Hello everyone,

For anyone who followed/contributed to this thread and/or may be interested in doing something similar, a write-up of the session is now available [1], including the materials I developed for this purpose [2]. Comments, questions, and the like welcome, of course!

Laura

[1] http://neuroanatody.com/2017/12/oxford-reproducibility-lectures-laura-fortunato/ [2] http://neuroanatody.com/wp-content/uploads/2017/12/Oxford-Reproducibility-School.zip

On 16/10/17 21:15, Laura Fortunato wrote:

Thanks everyone for the input! I didn't get this until after the talk was set up, but there are definitely a number of useful ideas/links/resources here for future reference.

This is what I ended up doing, in case anyone is looking to do something similar --- I'd be happy to provide additional information and/or share the materials I prepared. Basically, the talk included a first part with some background/"motivational" material, and a second part with a demo to illustrate how I would go about doing a simple task manually vs. shell scripting. I emphasised that the second part aimed to provide a mental model of how to go about the task, rather than to teach a specific technique or tool.

The task was based on the "molecules" example/data in the Software Carpentry shell-novice lesson. I introduced it as: "assume that your supervisor gave you a set of text files (e.g. machine output) and asked you to find the file with the smallest number of lines."

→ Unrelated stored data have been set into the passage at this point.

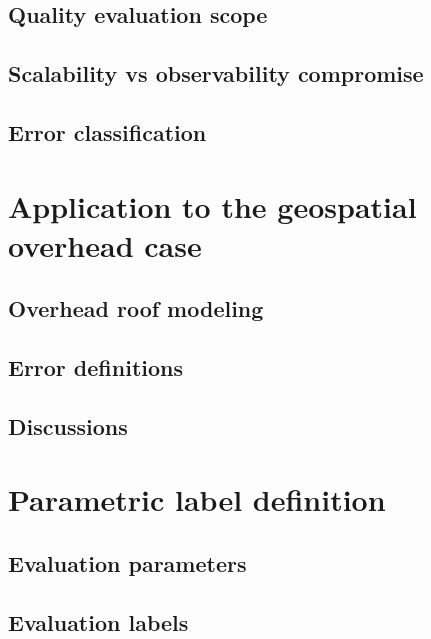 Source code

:     \subsection{Quality evaluation scope}
    \subsection{Scalability vs observability compromise}
    \subsection{Error classification}
\section{Application to the geospatial overhead case}
    \subsection{Overhead roof modeling}
    \subsection{Error definitions}
    \subsection{Discussions}
\section{Parametric label definition}
    \subsection{Evaluation parameters}
    \subsection{Evaluation labels}

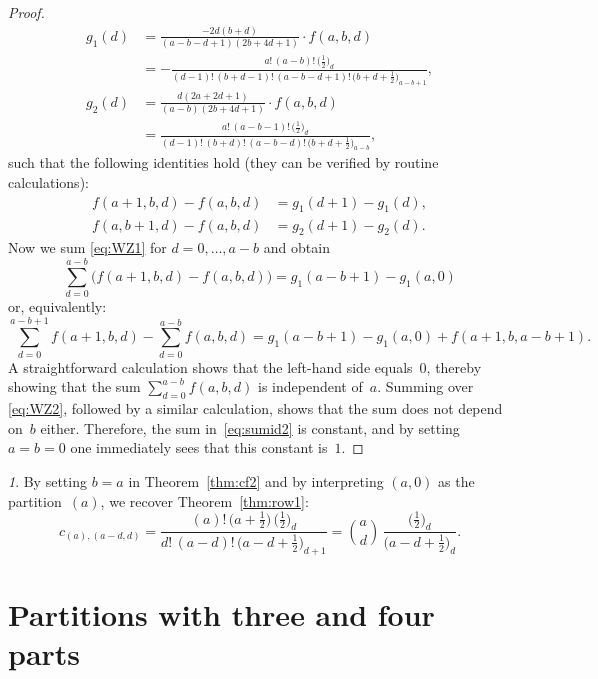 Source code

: \documentclass{mathincs}
\numberwithin{equation}{section}
\numberwithin{figure}{section}
\theoremstyle{plain}
\theoremstyle{definition}
\theoremstyle{remark}
\newtheorem{rem}[thm]{\protect\remarkname}
\theoremstyle{plain}
\theoremstyle{definition}
\theoremstyle{plain}
\theoremstyle{plain}
\providecommand{\remarkname}{Remark}
\begin{document}
\begin{proof}
  \begin{align*}
    g_1(d) &= \frac{-2d(b+d)}{(a-b-d+1)(2b+4d+1)}\cdot f(a,b,d) \\
    &= -\frac{a! \, (a-b)! \, \bigl(\frac12\bigr)_{\!d}}{(d-1)! \, (b+d-1)! \, (a-b-d+1)! \, \bigl(b+d+\frac12\bigr)_{\!a-b+1}}, \\
    g_2(d) &= \frac{d(2a+2d+1)}{(a-b)(2b+4d+1)} \cdot f(a,b,d) \\
    &= \frac{a! \, (a-b-1)! \, \bigl(\frac12\bigr)_{\!d}}{(d-1)! \, (b+d)! \, (a-b-d)! \, \bigl(b+d+\frac12\bigr)_{\!a-b}},
  \end{align*}
  such that the following identities hold (they can be verified by routine
  calculations):
  \begin{align}
    f(a+1,b,d)-f(a,b,d) &= g_1(d+1) - g_1(d), \label{eq:WZ1} \\
    f(a,b+1,d)-f(a,b,d) &= g_2(d+1) - g_2(d). \label{eq:WZ2}
  \end{align}
  Now we sum \eqref{eq:WZ1} for $d=0,\dots,a-b$ and obtain
  \[
    \sum_{d=0}^{a-b}\bigl(f(a+1,b,d)-f(a,b,d)\bigr) = g_1(a-b+1) - g_1(a,0)
  \]
  or, equivalently:
  \[
    \sum_{d=0}^{a-b+1}f(a+1,b,d) - \sum_{d=0}^{a-b}f(a,b,d) = g_1(a-b+1) - g_1(a,0) + f(a+1,b,a-b+1).
  \]
  A straightforward calculation shows that the left-hand side equals~$0$,
  thereby showing that the sum $\sum_{d=0}^{a-b}f(a,b,d)$ is independent
  of~$a$. Summing over \eqref{eq:WZ2}, followed by a similar calculation,
  shows that the sum does not depend on~$b$ either. Therefore, the sum
  in~\eqref{eq:sumid2} is constant, and by setting $a=b=0$ one immediately
  sees that this constant is~$1$.
\end{proof}

\begin{rem}
  By setting $b=a$ in Theorem~\ref{thm:cf2} and by interpreting $(a,0)$ as the
  partition~$(a)$, we recover Theorem~\ref{thm:row1}:
  \[
    c_{(a),(a-d,d)} = 
    \frac{(a)! \, \bigl(a+\frac12\bigr) \, \bigl(\frac12\bigr)_{\!d}}
         {d! \, (a-d)! \, \bigl(a-d+\frac12\bigr)_{\!d+1}} =
    \binom{a}{d} \, \frac{\bigl(\frac12\bigr)_{\!d}}{\bigl(a-d+\frac12\bigr)_{\!d}}.
  \]
\end{rem}



\section{Partitions with three and four parts}\label{sec:3+4parts}
\end{document}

Then I demonstrated how I would do this by "pointing-and-clicking", i.e. opening each file individually in a text editor, counting the number of lines, making a note in a separate file, etc. At each step, I emphasised where things could go wrong, e.g. mistakenly reading data for the same file twice, errors in transcribing the line count, etc. I also pointed out how this approach would not scale e.g. beyond the handful of files in the example ("what if instead of 6 output files, I had 600?"), or if new output files were added at a later stage, and so on.

Next, I completed the task in the shell. The presentation was projected on two screens. On one screen I had slides with the commands (heavily commented, so that people could follow along), and on the other I typed the commands at the terminal. I covered basic operations (cd, ls, more, head, wc, sort), redirection, and pipes --- all at the simplest level.

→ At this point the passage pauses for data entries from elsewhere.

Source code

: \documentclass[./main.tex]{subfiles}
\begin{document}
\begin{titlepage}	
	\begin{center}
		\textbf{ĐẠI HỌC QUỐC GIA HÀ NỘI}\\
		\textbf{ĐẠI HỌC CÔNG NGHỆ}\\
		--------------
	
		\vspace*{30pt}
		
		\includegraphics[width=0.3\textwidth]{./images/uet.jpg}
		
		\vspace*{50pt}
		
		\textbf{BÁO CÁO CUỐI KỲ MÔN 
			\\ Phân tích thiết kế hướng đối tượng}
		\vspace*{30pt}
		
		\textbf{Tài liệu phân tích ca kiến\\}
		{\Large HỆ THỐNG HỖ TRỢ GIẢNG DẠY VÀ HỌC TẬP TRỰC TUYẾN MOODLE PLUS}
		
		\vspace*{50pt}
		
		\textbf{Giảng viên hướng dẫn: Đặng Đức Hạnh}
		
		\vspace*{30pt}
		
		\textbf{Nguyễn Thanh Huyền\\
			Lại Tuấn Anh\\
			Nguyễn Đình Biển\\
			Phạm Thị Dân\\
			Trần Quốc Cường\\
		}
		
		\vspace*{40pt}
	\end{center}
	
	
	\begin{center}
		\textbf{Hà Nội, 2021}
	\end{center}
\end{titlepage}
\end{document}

I concluded by executing the task with a simple script I had prepared beforehand, which effectively "recapitulated" the commands I had typed at the terminal. Also beforehand I had prepared a repository with the data files and the script under version control. The idea here was simply to show that you can keep track of who did what, when, etc, by printing the log to screen.

The session was quite interactive, and from the feedback I got from the students, it seemed that they did appreciate the pitfalls of the GUI-based approach, as well as the potential benefits of the alternative approach. The demo took ~15 mins. Overall, it seemed like a useful thing to do. If I were to expand it, I would include a simple visualization, as suggested by Tracy, Bianca, and others in the thread.

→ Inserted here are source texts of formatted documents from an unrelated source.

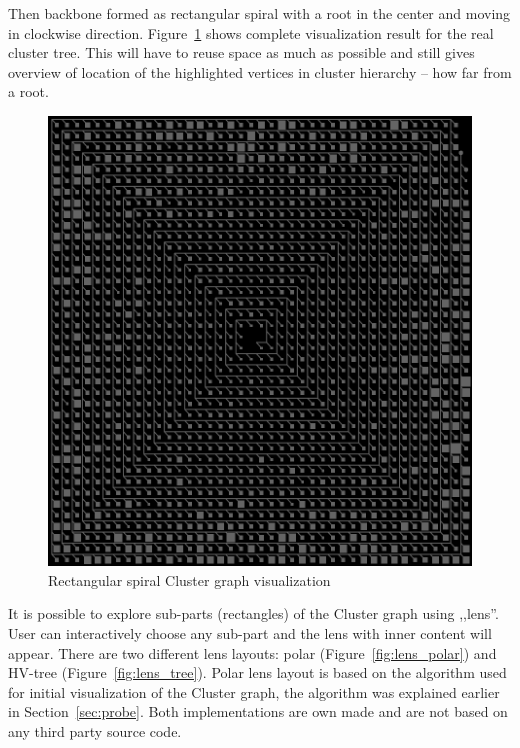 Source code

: Then backbone formed as rectangular spiral with a root in the center and moving in clockwise direction. Figure~\ref{fig:cluster_visualisation} shows complete visualization result for the real cluster tree. This will have to reuse space as much as possible and still gives overview of location of the highlighted vertices in cluster hierarchy -- how far from a root.

\begin{figure}[h!]
\centering
\includegraphics[scale=0.4]{pictures/cluster_spiral_visualisation.png}
\caption{Rectangular spiral Cluster graph visualization}
\label{fig:cluster_visualisation}
\end{figure}

It is possible to explore sub-parts (rectangles) of the Cluster graph using ,,lens''. User can interactively choose any sub-part and the lens with inner content will appear. There are two different lens layouts: polar (Figure~\ref{fig:lens_polar}) and HV-tree (Figure~\ref{fig:lens_tree}). Polar lens layout is based on the algorithm used for initial visualization of the Cluster graph, the algorithm was explained earlier in Section~\ref{sec:probe}. Both implementations are own made and are not based on any third party source code.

On 29/09/17 09:06, Bianca Peterson wrote:
Hi all,

I agree with Tracy about getting to the visualizatuons as quickly as possible. Sorry for the delayed reply Laura, but the following might be useful for future reference.

I've managed to convince a few people to consider using R (or rather RStudio), simply by running 4 commands in RStudio (from the DC R Ecology lesson): 1. download.file("https://ndownloader.figshare.com/files/2292169";, "data/portal_data_joined.csv")
2. surveys <-read.csv('data/portal_data_joined.csv')
3. summary(surveys)
4. plot(surveys$sex)

I usually emphasize the dimensions (or size) of this data and the speed with which R executes the commands, and then ask "How many clicks would it take to get these results in Excel?". They usually then smile and ask when the next Carpentry workshop will be.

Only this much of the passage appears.